Fig. (1).

Models of muscular hyperalgesia in the gastrocnemius and masseter muscle in rodents and the participation of transient receptor potential receptors (TRPs). The different models of muscle hyperalgesia in the masseter muscle used algogenic substances, such as complete Freund's adjuvant (CFA), carrageenan, capsaicin (TRPV1 agonist), mustard oil (TRPA1 agonist), N-methyl-D-aspartate (NMDA, TRPA1 activator), alphabetameATP (αβmeATP, TRPA1 activator), dihydroxyphenylglycine (DPHG, mGlu1/5 agonist), phorbol 12-myristate 13-acetate (PMA, an activator of PKC), capsaicin (TRPV1 agonist), or mustard oil (TRPA1 and TRPV4 agonist).
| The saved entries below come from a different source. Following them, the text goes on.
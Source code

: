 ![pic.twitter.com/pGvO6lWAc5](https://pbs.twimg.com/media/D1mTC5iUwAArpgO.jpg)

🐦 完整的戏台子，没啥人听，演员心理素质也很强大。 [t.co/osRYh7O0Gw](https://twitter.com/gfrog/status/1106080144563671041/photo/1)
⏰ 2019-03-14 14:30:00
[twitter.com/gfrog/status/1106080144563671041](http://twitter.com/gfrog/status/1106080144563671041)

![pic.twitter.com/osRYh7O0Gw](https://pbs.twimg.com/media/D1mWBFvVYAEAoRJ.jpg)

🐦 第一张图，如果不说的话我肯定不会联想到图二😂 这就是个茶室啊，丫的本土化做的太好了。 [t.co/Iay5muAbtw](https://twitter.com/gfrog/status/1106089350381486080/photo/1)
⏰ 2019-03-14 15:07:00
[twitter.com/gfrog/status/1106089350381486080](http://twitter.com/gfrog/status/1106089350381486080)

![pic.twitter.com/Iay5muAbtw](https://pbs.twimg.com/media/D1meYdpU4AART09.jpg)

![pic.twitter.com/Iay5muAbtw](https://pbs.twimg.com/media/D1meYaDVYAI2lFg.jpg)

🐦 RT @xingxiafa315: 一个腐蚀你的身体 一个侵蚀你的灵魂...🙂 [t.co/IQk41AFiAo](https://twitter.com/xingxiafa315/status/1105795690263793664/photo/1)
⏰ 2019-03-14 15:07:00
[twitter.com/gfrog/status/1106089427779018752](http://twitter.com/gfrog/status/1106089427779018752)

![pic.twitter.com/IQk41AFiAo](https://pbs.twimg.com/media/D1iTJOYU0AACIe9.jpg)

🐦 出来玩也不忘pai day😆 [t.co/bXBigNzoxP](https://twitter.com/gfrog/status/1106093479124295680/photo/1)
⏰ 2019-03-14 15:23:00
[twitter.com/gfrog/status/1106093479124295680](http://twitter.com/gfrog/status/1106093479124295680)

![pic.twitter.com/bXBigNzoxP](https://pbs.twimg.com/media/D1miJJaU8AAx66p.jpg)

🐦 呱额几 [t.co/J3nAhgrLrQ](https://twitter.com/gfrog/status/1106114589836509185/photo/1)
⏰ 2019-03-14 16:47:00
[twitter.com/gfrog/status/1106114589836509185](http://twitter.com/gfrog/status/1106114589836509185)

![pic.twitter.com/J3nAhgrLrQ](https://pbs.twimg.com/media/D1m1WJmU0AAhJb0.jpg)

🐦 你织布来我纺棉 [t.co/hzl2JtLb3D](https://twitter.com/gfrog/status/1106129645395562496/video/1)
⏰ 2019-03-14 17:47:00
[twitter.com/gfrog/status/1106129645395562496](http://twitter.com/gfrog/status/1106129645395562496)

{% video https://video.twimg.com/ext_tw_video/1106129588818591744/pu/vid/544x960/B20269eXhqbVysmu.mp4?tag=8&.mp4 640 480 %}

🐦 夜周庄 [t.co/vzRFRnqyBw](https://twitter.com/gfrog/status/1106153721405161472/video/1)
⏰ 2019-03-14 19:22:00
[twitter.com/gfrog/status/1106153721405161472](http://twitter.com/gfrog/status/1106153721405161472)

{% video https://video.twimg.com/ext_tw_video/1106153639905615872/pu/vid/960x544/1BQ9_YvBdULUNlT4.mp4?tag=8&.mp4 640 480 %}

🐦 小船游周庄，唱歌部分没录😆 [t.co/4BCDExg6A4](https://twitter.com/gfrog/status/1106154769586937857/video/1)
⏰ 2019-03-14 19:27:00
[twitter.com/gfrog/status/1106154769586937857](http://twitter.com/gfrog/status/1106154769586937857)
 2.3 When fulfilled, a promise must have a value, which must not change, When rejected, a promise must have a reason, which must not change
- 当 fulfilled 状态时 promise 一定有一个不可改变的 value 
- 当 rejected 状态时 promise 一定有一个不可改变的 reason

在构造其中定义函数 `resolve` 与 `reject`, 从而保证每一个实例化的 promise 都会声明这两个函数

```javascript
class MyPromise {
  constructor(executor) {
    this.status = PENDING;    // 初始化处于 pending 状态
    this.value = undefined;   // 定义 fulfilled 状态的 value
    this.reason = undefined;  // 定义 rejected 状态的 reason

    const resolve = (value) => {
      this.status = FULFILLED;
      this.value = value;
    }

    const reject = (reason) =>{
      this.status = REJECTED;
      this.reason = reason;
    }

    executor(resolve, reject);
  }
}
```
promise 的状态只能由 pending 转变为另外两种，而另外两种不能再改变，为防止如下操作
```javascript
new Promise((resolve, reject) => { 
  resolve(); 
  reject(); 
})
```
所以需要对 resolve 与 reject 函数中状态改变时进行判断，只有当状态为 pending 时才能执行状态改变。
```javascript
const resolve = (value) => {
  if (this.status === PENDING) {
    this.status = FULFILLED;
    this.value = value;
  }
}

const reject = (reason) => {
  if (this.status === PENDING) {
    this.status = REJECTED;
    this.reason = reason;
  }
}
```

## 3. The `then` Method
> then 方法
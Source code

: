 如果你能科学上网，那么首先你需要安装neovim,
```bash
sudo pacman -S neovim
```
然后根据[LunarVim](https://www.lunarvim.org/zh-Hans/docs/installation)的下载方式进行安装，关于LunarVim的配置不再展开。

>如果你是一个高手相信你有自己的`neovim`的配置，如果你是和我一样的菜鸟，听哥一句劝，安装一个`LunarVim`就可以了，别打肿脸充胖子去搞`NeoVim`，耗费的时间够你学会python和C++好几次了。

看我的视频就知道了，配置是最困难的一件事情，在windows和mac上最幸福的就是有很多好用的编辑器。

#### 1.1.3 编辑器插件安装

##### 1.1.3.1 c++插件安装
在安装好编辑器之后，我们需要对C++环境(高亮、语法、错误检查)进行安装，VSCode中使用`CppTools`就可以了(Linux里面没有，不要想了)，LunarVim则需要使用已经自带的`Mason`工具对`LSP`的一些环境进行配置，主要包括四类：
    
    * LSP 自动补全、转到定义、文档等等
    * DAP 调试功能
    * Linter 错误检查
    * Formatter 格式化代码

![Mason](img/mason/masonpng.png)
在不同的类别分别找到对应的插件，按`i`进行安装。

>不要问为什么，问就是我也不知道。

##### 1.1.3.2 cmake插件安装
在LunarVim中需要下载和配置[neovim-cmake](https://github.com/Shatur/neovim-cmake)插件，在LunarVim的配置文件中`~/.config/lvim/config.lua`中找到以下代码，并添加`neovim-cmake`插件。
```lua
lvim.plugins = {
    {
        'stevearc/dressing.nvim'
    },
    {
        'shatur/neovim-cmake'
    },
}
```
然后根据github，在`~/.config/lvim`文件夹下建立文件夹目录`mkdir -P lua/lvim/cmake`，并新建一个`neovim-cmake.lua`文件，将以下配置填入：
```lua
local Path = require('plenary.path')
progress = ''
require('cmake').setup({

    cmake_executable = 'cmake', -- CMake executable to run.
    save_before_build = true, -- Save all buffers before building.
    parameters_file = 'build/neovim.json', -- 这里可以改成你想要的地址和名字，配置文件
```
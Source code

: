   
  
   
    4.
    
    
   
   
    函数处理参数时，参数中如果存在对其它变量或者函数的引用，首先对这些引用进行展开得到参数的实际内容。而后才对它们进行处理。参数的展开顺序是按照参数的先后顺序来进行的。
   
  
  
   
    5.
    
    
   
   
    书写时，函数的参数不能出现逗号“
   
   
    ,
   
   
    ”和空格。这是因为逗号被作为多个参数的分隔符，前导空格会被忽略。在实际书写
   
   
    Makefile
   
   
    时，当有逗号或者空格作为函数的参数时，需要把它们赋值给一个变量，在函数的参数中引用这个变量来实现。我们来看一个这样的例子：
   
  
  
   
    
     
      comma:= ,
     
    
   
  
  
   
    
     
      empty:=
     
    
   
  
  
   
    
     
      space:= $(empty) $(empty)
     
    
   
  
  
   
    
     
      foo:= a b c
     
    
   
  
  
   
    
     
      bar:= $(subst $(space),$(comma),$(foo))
The models of muscle hyperalgesia in the gastrocnemius muscle used nociceptive substances such as CFA, carrageenan, nerve growth factor (NGF promotes proliferation, degranulation, and release of inflammatory mediators from immune cells), glial cell-derived neurotrophic factor (GDNF promotes proliferation, degranulation, and release of inflammatory mediators from immune cells), H₂O₂ (TRPA1 and TRPV4 agonist), and acid saline (promotes acidosis that activates TRPs and ASIC3), ATP (activates P2X₃). The indirect or direct release of calcium by activating these receptors leads to the activation of protein kinases such as PKA, PKC, PLC, and CAMKII. In this sense, these mechanisms have the capability to trigger multiple pain and inflammation signaling pathways.